- Genre: Drama
- Written by: Sameera Fazal
- Directed by: Roomi Insha
- Starring: Fahad Mustafa Mehreen Raheel
- Opening theme: Palkein Kyun (sung by Sohail Haider)
- Country of origin: Pakistan
- Original language: Urdu
- No. of episodes: 16

Production
- Producer: Momina Duraid
- Running time: Approx. 40-45 minutes

Original release
- Network: Hum TV
- Release: 26 May – 15 September 2011

= Mastana Mahi =

Mastana Mahi is a Pakistani drama television series broadcast by Hum TV. Airing on Thursdays, the series premiered on 26 May 2011 and ended its run on 15 September 2011. It stars Fahad Mustafa, Mehreen Raheel and Sajal Aly in the lead roles. The theme song of the drama is sung by Sohail Haider.

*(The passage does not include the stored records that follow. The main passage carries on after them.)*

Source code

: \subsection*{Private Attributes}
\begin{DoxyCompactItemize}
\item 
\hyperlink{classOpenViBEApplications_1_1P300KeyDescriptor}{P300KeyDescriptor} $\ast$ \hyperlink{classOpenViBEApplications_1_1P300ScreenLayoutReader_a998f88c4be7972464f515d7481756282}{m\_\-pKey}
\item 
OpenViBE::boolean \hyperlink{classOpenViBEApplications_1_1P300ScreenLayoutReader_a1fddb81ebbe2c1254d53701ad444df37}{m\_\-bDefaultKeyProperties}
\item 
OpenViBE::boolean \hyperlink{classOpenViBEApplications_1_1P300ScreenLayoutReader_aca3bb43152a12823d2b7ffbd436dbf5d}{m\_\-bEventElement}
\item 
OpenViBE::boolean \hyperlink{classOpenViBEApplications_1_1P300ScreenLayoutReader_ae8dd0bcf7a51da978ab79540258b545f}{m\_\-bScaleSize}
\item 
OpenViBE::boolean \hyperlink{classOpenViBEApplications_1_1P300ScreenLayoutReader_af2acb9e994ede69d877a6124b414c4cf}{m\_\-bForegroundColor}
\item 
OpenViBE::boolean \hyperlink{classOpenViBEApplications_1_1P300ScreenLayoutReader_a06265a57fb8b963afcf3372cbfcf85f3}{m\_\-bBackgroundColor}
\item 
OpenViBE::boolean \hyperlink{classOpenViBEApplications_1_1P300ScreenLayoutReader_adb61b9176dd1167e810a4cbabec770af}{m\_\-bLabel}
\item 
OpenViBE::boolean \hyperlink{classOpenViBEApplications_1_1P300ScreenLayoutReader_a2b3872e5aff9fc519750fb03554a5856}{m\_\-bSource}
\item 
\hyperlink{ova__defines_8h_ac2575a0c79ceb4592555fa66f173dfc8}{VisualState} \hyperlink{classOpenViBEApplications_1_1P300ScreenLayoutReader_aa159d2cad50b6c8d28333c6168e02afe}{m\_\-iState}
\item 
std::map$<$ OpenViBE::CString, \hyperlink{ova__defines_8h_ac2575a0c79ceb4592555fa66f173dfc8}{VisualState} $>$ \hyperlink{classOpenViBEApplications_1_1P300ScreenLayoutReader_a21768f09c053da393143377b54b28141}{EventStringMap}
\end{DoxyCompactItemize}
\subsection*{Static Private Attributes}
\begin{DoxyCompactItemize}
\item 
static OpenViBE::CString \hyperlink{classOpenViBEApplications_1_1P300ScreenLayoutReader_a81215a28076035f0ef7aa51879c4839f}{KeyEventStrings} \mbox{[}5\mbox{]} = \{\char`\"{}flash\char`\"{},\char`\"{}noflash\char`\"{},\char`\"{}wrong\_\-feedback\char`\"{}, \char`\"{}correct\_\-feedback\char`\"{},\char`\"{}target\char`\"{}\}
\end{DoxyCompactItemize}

Mastana Mahi was also broadcast in India by Zindagi, premiering on 6 November 2014.

==Plot==
An expat girl, Aaleen, gets romantically involved with a man her father's age. Meanwhile, a politician's son, Adal, is forced to marry a child bride, Suhaai. Aaleen marries Mike, and after her miscarriage, she divorces him. Adal loves Aaleen and marries her after telling the truth about his first marriage with Suhaai.

Once they return to Pakistan, the bond between Aaleen and Suhaai becomes stronger with time. After six years, when Suhaai moves to Adal's house after ruksati, Aaleen begins to feel jealous of Suhaai and wants Suhaai to leave Adal. After Suhaai gets pregnant, Aaleen plans to kill her unborn child. Adal discovers Aaleen's evil plan and asks her to leave the house. Suhaai bears a son and asks Aaleen to return. Adal then forgives Aaleen.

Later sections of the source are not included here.